Jim Heijman in zijn finalepartij tegen Coen van Winden.
Jim Heijman in zijn finalepartij tegen Coen van Winden. Foto: Archiefbeeld HvH

Jim Heijman heeft gewillige sparringpartner

Sport 749 keer gelezen

JUDO
Nieuwerkerk aan den IJssel - “Ik probeer er het beste van te maken”, zegt judoka Jim Heijman. Bij gebrek aan tegenstanders heeft zijn vader zich opgeworpen als sparringpartner. “Hij werkt lekker mee.”

Door Erik van Leeuwen

Afgelopen week gingen de deuren van het nationaal trainingscentrum op Papendal weer open, maar de zaal naar de judomat bleef wel op slot. Heijman en de andere leden van de nationale judoselectie zijn nog niet welkom. “Als er één sport een contactsport is, dan is het judo wel.”

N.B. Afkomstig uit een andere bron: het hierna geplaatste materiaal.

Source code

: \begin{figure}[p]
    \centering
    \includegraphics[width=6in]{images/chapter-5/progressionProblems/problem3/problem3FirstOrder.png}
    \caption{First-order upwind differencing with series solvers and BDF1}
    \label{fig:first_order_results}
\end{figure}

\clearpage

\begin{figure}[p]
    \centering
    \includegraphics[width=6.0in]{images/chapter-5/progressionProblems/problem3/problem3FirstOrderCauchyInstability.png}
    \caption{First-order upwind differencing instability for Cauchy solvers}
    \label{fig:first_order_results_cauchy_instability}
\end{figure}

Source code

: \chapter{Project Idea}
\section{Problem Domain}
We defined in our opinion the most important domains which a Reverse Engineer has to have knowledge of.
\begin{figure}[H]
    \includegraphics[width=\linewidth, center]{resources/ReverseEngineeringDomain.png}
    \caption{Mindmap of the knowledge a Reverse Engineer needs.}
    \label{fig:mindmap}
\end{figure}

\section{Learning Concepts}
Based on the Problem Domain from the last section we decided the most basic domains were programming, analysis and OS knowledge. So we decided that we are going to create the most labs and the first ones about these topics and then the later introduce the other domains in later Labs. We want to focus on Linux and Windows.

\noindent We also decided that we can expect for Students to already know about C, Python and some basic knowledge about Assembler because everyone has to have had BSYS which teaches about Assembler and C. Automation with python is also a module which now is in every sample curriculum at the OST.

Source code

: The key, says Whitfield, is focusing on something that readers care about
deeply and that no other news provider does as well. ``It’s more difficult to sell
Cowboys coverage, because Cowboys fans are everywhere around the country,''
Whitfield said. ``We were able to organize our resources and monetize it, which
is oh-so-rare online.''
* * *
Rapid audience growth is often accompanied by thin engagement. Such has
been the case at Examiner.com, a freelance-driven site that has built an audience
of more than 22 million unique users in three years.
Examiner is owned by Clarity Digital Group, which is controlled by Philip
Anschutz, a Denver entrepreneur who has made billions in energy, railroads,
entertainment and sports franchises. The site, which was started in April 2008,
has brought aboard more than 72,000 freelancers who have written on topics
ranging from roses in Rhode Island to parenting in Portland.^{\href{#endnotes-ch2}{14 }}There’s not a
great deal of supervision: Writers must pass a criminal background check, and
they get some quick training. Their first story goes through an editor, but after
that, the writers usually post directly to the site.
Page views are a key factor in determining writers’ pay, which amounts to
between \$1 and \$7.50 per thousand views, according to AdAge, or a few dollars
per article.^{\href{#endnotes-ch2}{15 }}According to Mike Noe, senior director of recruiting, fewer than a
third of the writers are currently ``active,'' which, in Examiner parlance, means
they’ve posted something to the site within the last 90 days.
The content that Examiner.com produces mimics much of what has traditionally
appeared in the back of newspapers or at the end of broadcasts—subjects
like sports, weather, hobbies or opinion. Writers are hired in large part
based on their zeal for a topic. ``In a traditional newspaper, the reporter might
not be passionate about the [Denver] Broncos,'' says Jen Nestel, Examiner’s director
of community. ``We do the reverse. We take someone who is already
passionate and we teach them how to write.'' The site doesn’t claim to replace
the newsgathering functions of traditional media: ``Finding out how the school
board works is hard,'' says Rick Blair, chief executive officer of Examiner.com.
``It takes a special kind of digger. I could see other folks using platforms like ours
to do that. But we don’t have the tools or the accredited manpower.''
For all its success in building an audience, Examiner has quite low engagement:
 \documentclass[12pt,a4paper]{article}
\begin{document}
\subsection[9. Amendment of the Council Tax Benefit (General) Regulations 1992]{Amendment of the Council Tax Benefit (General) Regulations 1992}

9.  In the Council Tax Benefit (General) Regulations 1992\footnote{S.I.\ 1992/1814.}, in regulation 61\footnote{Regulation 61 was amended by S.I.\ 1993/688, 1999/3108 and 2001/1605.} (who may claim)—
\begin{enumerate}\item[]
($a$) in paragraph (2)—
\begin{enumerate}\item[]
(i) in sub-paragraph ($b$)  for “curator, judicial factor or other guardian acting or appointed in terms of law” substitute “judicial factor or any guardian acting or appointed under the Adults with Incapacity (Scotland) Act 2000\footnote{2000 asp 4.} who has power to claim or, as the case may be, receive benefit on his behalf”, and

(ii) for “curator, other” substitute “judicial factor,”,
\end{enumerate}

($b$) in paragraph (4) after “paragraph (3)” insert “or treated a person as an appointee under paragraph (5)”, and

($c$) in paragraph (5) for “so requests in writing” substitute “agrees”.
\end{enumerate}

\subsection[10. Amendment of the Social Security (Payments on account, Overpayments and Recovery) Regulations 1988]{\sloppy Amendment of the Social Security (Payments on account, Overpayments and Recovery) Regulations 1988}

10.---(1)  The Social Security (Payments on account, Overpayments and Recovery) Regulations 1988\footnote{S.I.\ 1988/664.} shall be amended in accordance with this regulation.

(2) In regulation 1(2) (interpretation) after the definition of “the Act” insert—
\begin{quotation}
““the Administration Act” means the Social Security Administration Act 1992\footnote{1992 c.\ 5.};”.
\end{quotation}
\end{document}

Heijman (23) is dan ook nauwelijks verbaasd. “De atleten kunnen buiten gewoon hun programma draaien. Wij als judoka’s kunnen onmogelijk die anderhalve meter afstand aanhouden. Wellicht dat het krachthonk binnenkort wel open gaat.”

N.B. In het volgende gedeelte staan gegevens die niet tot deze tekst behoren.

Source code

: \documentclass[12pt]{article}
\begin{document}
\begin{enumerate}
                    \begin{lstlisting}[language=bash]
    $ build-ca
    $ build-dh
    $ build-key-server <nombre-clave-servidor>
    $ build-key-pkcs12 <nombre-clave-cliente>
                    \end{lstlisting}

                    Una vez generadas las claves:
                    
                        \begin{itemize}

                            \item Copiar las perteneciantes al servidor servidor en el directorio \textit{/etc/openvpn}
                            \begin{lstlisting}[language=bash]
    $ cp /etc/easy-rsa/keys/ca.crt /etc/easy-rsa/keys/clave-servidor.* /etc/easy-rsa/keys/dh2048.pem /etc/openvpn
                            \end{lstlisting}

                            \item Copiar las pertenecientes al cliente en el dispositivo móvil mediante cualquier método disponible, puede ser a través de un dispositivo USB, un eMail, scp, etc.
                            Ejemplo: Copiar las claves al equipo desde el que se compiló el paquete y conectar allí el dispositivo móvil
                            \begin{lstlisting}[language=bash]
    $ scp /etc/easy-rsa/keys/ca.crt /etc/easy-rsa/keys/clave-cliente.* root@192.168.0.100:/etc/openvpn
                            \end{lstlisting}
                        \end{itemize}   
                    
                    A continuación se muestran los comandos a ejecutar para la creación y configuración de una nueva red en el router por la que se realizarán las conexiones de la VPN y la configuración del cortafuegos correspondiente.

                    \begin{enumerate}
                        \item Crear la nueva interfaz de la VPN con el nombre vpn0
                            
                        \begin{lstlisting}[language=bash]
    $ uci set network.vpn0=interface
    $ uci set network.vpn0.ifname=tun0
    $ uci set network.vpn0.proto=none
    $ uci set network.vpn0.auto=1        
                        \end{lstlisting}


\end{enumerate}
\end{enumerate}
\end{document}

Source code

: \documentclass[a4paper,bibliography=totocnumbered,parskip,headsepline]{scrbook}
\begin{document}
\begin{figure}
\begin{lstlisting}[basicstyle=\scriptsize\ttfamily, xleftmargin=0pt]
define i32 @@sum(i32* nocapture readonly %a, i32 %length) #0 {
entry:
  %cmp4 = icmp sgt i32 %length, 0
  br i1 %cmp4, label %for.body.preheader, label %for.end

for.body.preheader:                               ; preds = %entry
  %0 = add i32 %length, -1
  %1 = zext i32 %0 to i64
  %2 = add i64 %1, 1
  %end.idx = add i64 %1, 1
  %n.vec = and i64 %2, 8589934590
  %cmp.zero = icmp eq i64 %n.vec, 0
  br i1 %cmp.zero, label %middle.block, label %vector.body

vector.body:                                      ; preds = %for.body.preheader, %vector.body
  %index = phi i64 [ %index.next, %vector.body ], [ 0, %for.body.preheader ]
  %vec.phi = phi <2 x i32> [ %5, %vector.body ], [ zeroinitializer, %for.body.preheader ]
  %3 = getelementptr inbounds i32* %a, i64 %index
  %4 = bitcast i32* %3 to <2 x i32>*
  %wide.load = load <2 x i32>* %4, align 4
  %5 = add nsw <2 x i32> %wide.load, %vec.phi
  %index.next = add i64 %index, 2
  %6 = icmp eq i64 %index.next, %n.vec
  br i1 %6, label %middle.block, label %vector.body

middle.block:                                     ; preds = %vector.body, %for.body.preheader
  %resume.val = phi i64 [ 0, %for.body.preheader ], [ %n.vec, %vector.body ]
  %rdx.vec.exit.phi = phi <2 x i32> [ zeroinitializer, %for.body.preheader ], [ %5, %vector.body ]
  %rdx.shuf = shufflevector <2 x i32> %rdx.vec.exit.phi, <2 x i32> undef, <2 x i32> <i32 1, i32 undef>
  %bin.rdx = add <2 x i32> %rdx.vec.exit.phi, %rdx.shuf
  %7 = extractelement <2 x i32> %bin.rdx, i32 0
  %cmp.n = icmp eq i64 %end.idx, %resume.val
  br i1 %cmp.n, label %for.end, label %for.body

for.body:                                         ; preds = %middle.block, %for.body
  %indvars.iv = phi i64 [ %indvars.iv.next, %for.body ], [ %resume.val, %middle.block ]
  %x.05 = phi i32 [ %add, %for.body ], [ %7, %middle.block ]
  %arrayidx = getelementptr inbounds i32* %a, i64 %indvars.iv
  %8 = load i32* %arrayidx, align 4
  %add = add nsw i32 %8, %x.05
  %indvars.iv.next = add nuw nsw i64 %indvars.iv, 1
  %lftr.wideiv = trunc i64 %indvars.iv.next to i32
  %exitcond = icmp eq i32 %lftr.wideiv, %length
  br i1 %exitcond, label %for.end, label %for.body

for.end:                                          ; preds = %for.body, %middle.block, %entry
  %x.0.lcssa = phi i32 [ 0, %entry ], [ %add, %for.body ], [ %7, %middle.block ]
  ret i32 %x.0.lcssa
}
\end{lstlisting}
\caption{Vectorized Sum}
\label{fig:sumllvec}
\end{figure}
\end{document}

Voor Heijman, afgelopen jaar gekozen tot sportman van Zuidplas, heeft de sluiting van Papendal ook een praktisch voordeel. Hij heeft veel meer tijd, tijd die anders opgaat aan reizen. 

“Ik studeer nog op de TU in Delft. Daar deed ik vanwege mijn sport de helft van de vakken. Ik heb nu veel meer tijd, ook omdat alles voor mijn studie online wordt aangeboden. Ik heb er intussen een vak bijgenomen. Een half uur na mijn training kan ik al achter de computer zitten.”

Dat trainen gaat hem, ondanks de beperkende maatregelen, goed af. “Met mijn ouders woon ik op een boot. Daar hebben we de benedenverdieping ingericht als binnengym. Daar ben ik veel te vinden.”

Daarnaast rijdt hij één, twee per week naar Amsterdam. “Een vader van een vriend van mij die ook in Papendal traint heeft een sportschool. Ze hebben toestellen in hun achtertuin gezet. Daar kan ik terecht voor het echte krachtwerk.”

Uitdagingen
“Daarnaast probeert de coach ons via de groepsapp te prikkelen met uitdagingen. Dat kan van alles zijn. Afgelopen week moesten we zo veel mogelijk calorieën verbranden. Dus was het veel hardlopen en fietsen.”

Bij het hardlopen krijgt hij regelmatig gezelschap van zijn vader. “Die is nog heel fit. Hij loopt sneller op de langste afstand dan ik. Als judoka heb ik een heel andere conditie, vooral interval.”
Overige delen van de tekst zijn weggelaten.